[[ Information open ]]

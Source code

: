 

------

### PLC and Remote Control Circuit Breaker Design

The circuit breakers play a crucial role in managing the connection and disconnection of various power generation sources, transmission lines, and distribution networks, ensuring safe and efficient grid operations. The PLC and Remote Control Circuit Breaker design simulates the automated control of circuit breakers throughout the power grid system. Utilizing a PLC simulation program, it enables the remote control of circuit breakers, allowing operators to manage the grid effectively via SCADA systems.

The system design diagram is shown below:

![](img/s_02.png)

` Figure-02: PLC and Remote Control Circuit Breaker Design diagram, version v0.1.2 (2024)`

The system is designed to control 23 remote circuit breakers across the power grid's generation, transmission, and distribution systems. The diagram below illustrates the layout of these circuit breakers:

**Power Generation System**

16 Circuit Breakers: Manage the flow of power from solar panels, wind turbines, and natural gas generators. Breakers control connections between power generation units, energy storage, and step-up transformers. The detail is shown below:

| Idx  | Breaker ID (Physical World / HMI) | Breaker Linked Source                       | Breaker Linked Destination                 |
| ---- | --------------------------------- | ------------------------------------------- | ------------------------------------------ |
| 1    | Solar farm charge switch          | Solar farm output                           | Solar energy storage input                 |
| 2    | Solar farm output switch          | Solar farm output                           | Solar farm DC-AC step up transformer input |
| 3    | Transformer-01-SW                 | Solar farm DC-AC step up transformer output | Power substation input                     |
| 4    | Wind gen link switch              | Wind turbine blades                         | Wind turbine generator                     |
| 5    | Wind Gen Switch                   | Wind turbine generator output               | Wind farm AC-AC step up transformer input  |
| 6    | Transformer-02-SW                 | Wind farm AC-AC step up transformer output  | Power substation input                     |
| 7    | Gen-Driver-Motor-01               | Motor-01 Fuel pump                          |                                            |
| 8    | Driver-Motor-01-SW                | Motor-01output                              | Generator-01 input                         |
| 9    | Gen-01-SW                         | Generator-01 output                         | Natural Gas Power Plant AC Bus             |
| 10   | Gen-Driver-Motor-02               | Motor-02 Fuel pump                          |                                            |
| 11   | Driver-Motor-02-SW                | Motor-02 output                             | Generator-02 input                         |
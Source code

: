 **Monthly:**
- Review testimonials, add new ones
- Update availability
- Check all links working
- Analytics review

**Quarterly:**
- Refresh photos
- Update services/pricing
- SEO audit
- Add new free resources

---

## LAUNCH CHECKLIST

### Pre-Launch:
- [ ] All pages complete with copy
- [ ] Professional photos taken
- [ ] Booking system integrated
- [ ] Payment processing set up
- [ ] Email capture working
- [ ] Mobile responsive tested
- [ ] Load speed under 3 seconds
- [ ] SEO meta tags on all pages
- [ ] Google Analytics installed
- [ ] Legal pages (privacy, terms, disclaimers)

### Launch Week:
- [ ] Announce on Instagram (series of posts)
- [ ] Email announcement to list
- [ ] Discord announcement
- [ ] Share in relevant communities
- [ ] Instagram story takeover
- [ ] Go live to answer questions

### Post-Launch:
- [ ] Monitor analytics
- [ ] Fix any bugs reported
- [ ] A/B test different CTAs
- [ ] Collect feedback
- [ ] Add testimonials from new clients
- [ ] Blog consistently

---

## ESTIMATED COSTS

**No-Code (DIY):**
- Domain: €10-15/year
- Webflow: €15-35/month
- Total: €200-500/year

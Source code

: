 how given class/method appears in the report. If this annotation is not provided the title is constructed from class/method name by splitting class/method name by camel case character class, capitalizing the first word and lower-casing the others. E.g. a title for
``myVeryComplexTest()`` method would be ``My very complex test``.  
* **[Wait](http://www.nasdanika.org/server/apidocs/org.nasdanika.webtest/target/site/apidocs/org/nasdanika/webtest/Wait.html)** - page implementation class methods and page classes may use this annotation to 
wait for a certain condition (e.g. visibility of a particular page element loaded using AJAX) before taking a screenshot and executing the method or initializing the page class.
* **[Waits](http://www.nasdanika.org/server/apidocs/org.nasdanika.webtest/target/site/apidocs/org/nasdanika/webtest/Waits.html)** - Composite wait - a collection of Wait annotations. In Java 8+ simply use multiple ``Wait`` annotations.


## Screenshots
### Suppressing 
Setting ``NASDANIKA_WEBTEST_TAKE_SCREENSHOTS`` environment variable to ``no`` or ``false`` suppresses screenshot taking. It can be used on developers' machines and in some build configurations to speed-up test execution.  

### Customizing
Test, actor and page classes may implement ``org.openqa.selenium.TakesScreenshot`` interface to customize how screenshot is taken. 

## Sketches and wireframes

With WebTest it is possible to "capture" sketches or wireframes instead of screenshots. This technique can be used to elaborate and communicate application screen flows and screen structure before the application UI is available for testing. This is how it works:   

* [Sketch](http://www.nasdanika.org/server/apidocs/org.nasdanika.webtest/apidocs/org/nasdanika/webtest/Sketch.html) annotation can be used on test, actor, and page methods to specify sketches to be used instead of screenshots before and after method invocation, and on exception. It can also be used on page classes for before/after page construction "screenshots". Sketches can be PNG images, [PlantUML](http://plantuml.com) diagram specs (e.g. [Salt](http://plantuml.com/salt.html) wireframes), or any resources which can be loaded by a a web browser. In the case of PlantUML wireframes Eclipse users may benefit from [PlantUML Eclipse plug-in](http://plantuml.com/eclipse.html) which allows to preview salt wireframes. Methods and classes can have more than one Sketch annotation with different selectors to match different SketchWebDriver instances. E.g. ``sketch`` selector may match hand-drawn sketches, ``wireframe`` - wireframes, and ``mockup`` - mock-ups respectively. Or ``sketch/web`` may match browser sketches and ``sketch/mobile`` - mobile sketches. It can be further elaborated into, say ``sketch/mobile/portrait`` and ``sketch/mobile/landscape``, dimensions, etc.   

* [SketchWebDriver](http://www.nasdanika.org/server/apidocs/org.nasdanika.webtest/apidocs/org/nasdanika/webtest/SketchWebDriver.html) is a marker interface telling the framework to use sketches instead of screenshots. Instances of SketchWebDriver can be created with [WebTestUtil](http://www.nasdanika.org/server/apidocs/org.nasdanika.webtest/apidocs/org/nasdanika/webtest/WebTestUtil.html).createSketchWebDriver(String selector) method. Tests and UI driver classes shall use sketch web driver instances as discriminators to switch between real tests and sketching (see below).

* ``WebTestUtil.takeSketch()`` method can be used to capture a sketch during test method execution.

[[ Information closed ]]

• **Brief**
Take the entries above and transcribe them in full.

• **Your solution**
Source code

: 

------

### PLC and Remote Control Circuit Breaker Design

The circuit breakers play a crucial role in managing the connection and disconnection of various power generation sources, transmission lines, and distribution networks, ensuring safe and efficient grid operations. The PLC and Remote Control Circuit Breaker design simulates the automated control of circuit breakers throughout the power grid system. Utilizing a PLC simulation program, it enables the remote control of circuit breakers, allowing operators to manage the grid effectively via SCADA systems.

The system design diagram is shown below:

![](img/s_02.png)

` Figure-02: PLC and Remote Control Circuit Breaker Design diagram, version v0.1.2 (2024)`

The system is designed to control 23 remote circuit breakers across the power grid's generation, transmission, and distribution systems. The diagram below illustrates the layout of these circuit breakers:

**Power Generation System**

16 Circuit Breakers: Manage the flow of power from solar panels, wind turbines, and natural gas generators. Breakers control connections between power generation units, energy storage, and step-up transformers. The detail is shown below:

| Idx  | Breaker ID (Physical World / HMI) | Breaker Linked Source                       | Breaker Linked Destination                 |
| ---- | --------------------------------- | ------------------------------------------- | ------------------------------------------ |
| 1    | Solar farm charge switch          | Solar farm output                           | Solar energy storage input                 |
| 2    | Solar farm output switch          | Solar farm output                           | Solar farm DC-AC step up transformer input |
| 3    | Transformer-01-SW                 | Solar farm DC-AC step up transformer output | Power substation input                     |
| 4    | Wind gen link switch              | Wind turbine blades                         | Wind turbine generator                     |
| 5    | Wind Gen Switch                   | Wind turbine generator output               | Wind farm AC-AC step up transformer input  |
| 6    | Transformer-02-SW                 | Wind farm AC-AC step up transformer output  | Power substation input                     |
| 7    | Gen-Driver-Motor-01               | Motor-01 Fuel pump                          |                                            |
| 8    | Driver-Motor-01-SW                | Motor-01output                              | Generator-01 input                         |
| 9    | Gen-01-SW                         | Generator-01 output                         | Natural Gas Power Plant AC Bus             |
| 10   | Gen-Driver-Motor-02               | Motor-02 Fuel pump                          |                                            |
| 11   | Driver-Motor-02-SW                | Motor-02 output                             | Generator-02 input                         |
Source code

: **Monthly:**
- Review testimonials, add new ones
- Update availability
- Check all links working
- Analytics review

**Quarterly:**
- Refresh photos
- Update services/pricing
- SEO audit
- Add new free resources

---

## LAUNCH CHECKLIST

### Pre-Launch:
- [ ] All pages complete with copy
- [ ] Professional photos taken
- [ ] Booking system integrated
- [ ] Payment processing set up
- [ ] Email capture working
- [ ] Mobile responsive tested
- [ ] Load speed under 3 seconds
- [ ] SEO meta tags on all pages
- [ ] Google Analytics installed
- [ ] Legal pages (privacy, terms, disclaimers)

### Launch Week:
- [ ] Announce on Instagram (series of posts)
- [ ] Email announcement to list
- [ ] Discord announcement
- [ ] Share in relevant communities
- [ ] Instagram story takeover
- [ ] Go live to answer questions

### Post-Launch:
- [ ] Monitor analytics
- [ ] Fix any bugs reported
- [ ] A/B test different CTAs
- [ ] Collect feedback
- [ ] Add testimonials from new clients
- [ ] Blog consistently

---

## ESTIMATED COSTS

**No-Code (DIY):**
- Domain: €10-15/year
- Webflow: €15-35/month
- Total: €200-500/year

Source code

: how given class/method appears in the report. If this annotation is not provided the title is constructed from class/method name by splitting class/method name by camel case character class, capitalizing the first word and lower-casing the others. E.g. a title for
``myVeryComplexTest()`` method would be ``My very complex test``.  
* **[Wait](http://www.nasdanika.org/server/apidocs/org.nasdanika.webtest/target/site/apidocs/org/nasdanika/webtest/Wait.html)** - page implementation class methods and page classes may use this annotation to 
wait for a certain condition (e.g. visibility of a particular page element loaded using AJAX) before taking a screenshot and executing the method or initializing the page class.
* **[Waits](http://www.nasdanika.org/server/apidocs/org.nasdanika.webtest/target/site/apidocs/org/nasdanika/webtest/Waits.html)** - Composite wait - a collection of Wait annotations. In Java 8+ simply use multiple ``Wait`` annotations.


## Screenshots
### Suppressing 
Setting ``NASDANIKA_WEBTEST_TAKE_SCREENSHOTS`` environment variable to ``no`` or ``false`` suppresses screenshot taking. It can be used on developers' machines and in some build configurations to speed-up test execution.  

### Customizing
Test, actor and page classes may implement ``org.openqa.selenium.TakesScreenshot`` interface to customize how screenshot is taken. 

## Sketches and wireframes

With WebTest it is possible to "capture" sketches or wireframes instead of screenshots. This technique can be used to elaborate and communicate application screen flows and screen structure before the application UI is available for testing. This is how it works:   

* [Sketch](http://www.nasdanika.org/server/apidocs/org.nasdanika.webtest/apidocs/org/nasdanika/webtest/Sketch.html) annotation can be used on test, actor, and page methods to specify sketches to be used instead of screenshots before and after method invocation, and on exception. It can also be used on page classes for before/after page construction "screenshots". Sketches can be PNG images, [PlantUML](http://plantuml.com) diagram specs (e.g. [Salt](http://plantuml.com/salt.html) wireframes), or any resources which can be loaded by a a web browser. In the case of PlantUML wireframes Eclipse users may benefit from [PlantUML Eclipse plug-in](http://plantuml.com/eclipse.html) which allows to preview salt wireframes. Methods and classes can have more than one Sketch annotation with different selectors to match different SketchWebDriver instances. E.g. ``sketch`` selector may match hand-drawn sketches, ``wireframe`` - wireframes, and ``mockup`` - mock-ups respectively. Or ``sketch/web`` may match browser sketches and ``sketch/mobile`` - mobile sketches. It can be further elaborated into, say ``sketch/mobile/portrait`` and ``sketch/mobile/landscape``, dimensions, etc.   

* [SketchWebDriver](http://www.nasdanika.org/server/apidocs/org.nasdanika.webtest/apidocs/org/nasdanika/webtest/SketchWebDriver.html) is a marker interface telling the framework to use sketches instead of screenshots. Instances of SketchWebDriver can be created with [WebTestUtil](http://www.nasdanika.org/server/apidocs/org.nasdanika.webtest/apidocs/org/nasdanika/webtest/WebTestUtil.html).createSketchWebDriver(String selector) method. Tests and UI driver classes shall use sketch web driver instances as discriminators to switch between real tests and sketching (see below).

* ``WebTestUtil.takeSketch()`` method can be used to capture a sketch during test method execution.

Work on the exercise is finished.